(Records to use Opens)

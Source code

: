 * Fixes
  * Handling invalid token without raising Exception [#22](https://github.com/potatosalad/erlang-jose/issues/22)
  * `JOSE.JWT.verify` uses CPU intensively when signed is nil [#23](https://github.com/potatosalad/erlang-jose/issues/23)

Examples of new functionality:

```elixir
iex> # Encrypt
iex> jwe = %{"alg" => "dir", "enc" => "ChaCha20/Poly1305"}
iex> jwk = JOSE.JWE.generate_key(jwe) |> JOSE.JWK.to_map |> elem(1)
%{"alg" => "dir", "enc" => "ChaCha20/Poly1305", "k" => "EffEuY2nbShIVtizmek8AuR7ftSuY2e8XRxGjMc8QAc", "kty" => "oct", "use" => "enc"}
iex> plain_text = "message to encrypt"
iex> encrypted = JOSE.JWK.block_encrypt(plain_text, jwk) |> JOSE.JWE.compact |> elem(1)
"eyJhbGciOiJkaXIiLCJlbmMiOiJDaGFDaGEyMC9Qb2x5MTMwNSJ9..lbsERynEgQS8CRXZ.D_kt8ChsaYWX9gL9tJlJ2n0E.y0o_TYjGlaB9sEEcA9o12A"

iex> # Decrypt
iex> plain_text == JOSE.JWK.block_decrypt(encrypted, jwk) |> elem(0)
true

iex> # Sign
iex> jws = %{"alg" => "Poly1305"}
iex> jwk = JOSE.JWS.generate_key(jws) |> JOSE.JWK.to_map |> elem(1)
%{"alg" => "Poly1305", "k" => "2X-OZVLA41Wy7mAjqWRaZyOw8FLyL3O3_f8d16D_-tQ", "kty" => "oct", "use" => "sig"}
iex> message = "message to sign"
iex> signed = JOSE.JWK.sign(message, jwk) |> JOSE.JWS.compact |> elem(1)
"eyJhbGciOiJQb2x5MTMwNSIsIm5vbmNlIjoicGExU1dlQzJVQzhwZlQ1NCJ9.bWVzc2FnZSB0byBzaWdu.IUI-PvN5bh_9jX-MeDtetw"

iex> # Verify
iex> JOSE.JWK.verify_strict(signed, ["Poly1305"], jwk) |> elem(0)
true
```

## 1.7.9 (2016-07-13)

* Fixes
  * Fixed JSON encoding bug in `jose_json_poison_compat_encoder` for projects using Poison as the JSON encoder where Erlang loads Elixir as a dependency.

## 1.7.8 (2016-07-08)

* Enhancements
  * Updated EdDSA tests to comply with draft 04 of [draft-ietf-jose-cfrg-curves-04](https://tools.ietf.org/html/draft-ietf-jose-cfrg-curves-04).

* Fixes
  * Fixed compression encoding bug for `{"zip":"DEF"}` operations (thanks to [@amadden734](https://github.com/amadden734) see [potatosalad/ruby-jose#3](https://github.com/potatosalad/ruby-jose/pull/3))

(Records to use Closes)

**Instructions to follow**
For the lines from the one containing "as a dependency." through the end of the listing above, output each exactly and leave out the rest.

**Result of the exercise**
  * Fixed JSON encoding bug in `jose_json_poison_compat_encoder` for projects using Poison as the JSON encoder where Erlang loads Elixir as a dependency.

## 1.7.8 (2016-07-08)

* Enhancements
  * Updated EdDSA tests to comply with draft 04 of [draft-ietf-jose-cfrg-curves-04](https://tools.ietf.org/html/draft-ietf-jose-cfrg-curves-04).

* Fixes
  * Fixed compression encoding bug for `{"zip":"DEF"}` operations (thanks to [@amadden734](https://github.com/amadden734) see [potatosalad/ruby-jose#3](https://github.com/potatosalad/ruby-jose/pull/3))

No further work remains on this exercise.